Letter: You say there are too many people in Colorado, but what would you have us do about it? | VailDaily.com

Letter: You say there are too many people in Colorado, but what would you have us do about it?

In his Sunday, Dec. 10, letter (“A rambling commentary about population”), Mr. Quinn asks whether there are too many people in our valley, in Colorado and in the world. The implication is that we should consider doing something about it. Therein lies the problem.

As noted in Mr. Quinn’s letter, the government can and does act at the margins to impact population growth. Yes, a child tax credit may encourage people to have more children (although I doubt there are many parents who decide to have another child based solely on tax policy). Yes, immigration policy will impact population in this country. (Contrary to his assertion, Democrats don’t necessarily want more immigration. They want a rational and comprehensive process for dealing with the millions of people who are already here, such as the Dreamers.)

But beyond these “tweaks,” what other tools are available? I challenge you to identify a law to lower population growth that you would be comfortable with. China tried with its one-child policy. Would anyone advocate that in our country? Would you accept allowing counties to issue “visas” to limit the number of people who could move to the county? Whom would you trust to administer this “visa” system? What rules would you enact about who can move here and who cannot? (It’s an academic question, as this would be unconstitutional.)
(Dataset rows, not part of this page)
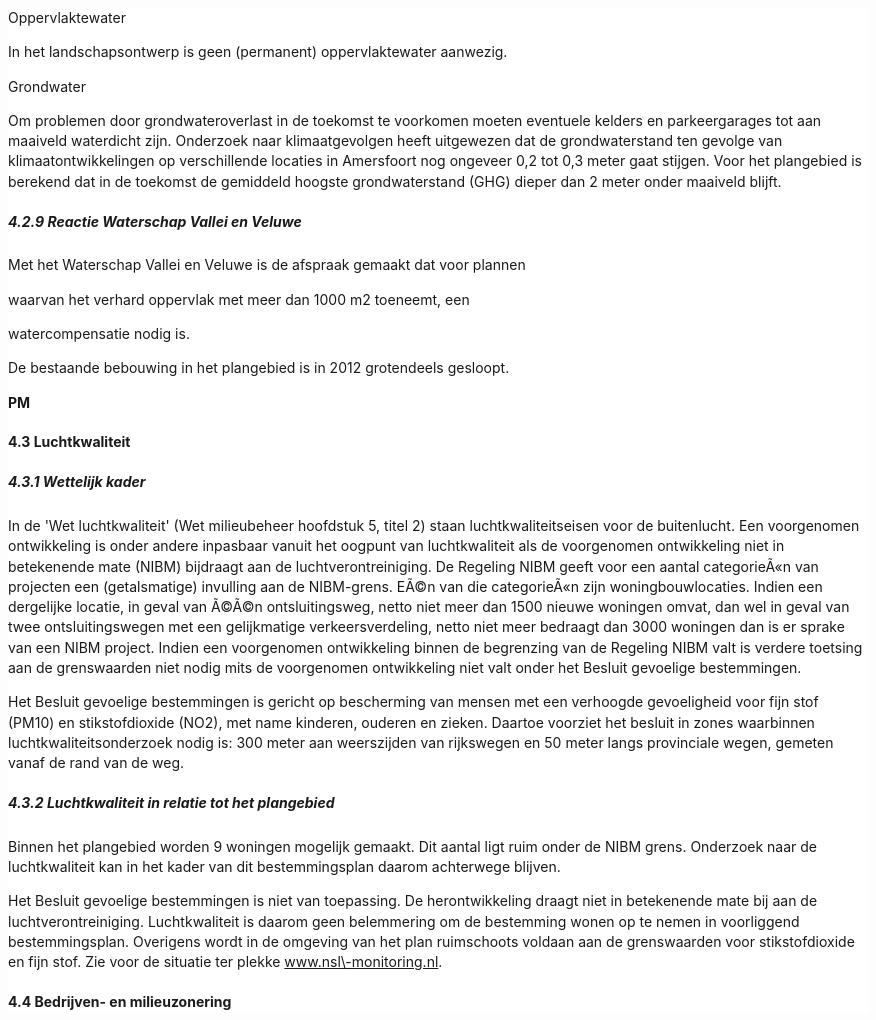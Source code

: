 Oppervlaktewater

In het landschapsontwerp is geen (permanent) oppervlaktewater aanwezig.

Grondwater

Om problemen door grondwateroverlast in de toekomst te voorkomen moeten eventuele kelders en parkeergarages tot aan maaiveld waterdicht zijn. Onderzoek naar klimaatgevolgen heeft uitgewezen dat de grondwaterstand ten gevolge van klimaatontwikkelingen op verschillende locaties in Amersfoort nog ongeveer 0,2 tot 0,3 meter gaat stijgen. Voor het plangebied is berekend dat in de toekomst de gemiddeld hoogste grondwaterstand (GHG) dieper dan 2 meter onder maaiveld blijft.

##### 4\.2\.9 Reactie Waterschap Vallei en Veluwe

Met het Waterschap Vallei en Veluwe is de afspraak gemaakt dat voor plannen

waarvan het verhard oppervlak met meer dan 1000 m2 toeneemt, een

watercompensatie nodig is.

De bestaande bebouwing in het plangebied is in 2012 grotendeels gesloopt.

**PM**

#### 4\.3 Luchtkwaliteit

##### 4\.3\.1 Wettelijk kader

In de 'Wet luchtkwaliteit' (Wet milieubeheer hoofdstuk 5, titel 2\) staan luchtkwaliteitseisen voor de buitenlucht. Een voorgenomen ontwikkeling is onder andere inpasbaar vanuit het oogpunt van luchtkwaliteit als de voorgenomen ontwikkeling niet in betekenende mate (NIBM) bijdraagt aan de luchtverontreiniging. De Regeling NIBM geeft voor een aantal categorieÃ«n van projecten een (getalsmatige) invulling aan de NIBM\-grens. EÃ©n van die categorieÃ«n zijn woningbouwlocaties. Indien een dergelijke locatie, in geval van Ã©Ã©n ontsluitingsweg, netto niet meer dan 1500 nieuwe woningen omvat, dan wel in geval van twee ontsluitingswegen met een gelijkmatige verkeersverdeling, netto niet meer bedraagt dan 3000 woningen dan is er sprake van een NIBM project. Indien een voorgenomen ontwikkeling binnen de begrenzing van de Regeling NIBM valt is verdere toetsing aan de grenswaarden niet nodig mits de voorgenomen ontwikkeling niet valt onder het Besluit gevoelige bestemmingen.

Het Besluit gevoelige bestemmingen is gericht op bescherming van mensen met een verhoogde gevoeligheid voor fijn stof (PM10) en stikstofdioxide (NO2), met name kinderen, ouderen en zieken. Daartoe voorziet het besluit in zones waarbinnen luchtkwaliteitsonderzoek nodig is: 300 meter aan weerszijden van rijkswegen en 50 meter langs provinciale wegen, gemeten vanaf de rand van de weg.

##### 4\.3\.2 Luchtkwaliteit in relatie tot het plangebied

Binnen het plangebied worden 9 woningen mogelijk gemaakt. Dit aantal ligt ruim onder de NIBM grens. Onderzoek naar de luchtkwaliteit kan in het kader van dit bestemmingsplan daarom achterwege blijven.

Het Besluit gevoelige bestemmingen is niet van toepassing. De herontwikkeling draagt niet in betekenende mate bij aan de luchtverontreiniging. Luchtkwaliteit is daarom geen belemmering om de bestemming wonen op te nemen in voorliggend bestemmingsplan. Overigens wordt in de omgeving van het plan ruimschoots voldaan aan de grenswaarden voor stikstofdioxide en fijn stof. Zie voor de situatie ter plekke www.nsl\-monitoring.nl.

#### 4\.4 Bedrijven\- en milieuzonering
We all lament the loss of amenities that results from higher density. (I, for one, enjoy the benefits of greater diversity, as well.) But the only rational response is to dedicate ourselves to engaging in the constant tension between accepting the past and molding the future. That comes through engaging at all levels of local government, where the decisions about density, traffic, housing, open space, etc., are made.

Population change is going to happen, whether we like it or not. Let’s do our best to be smart about how that change happens instead of trying to prevent it.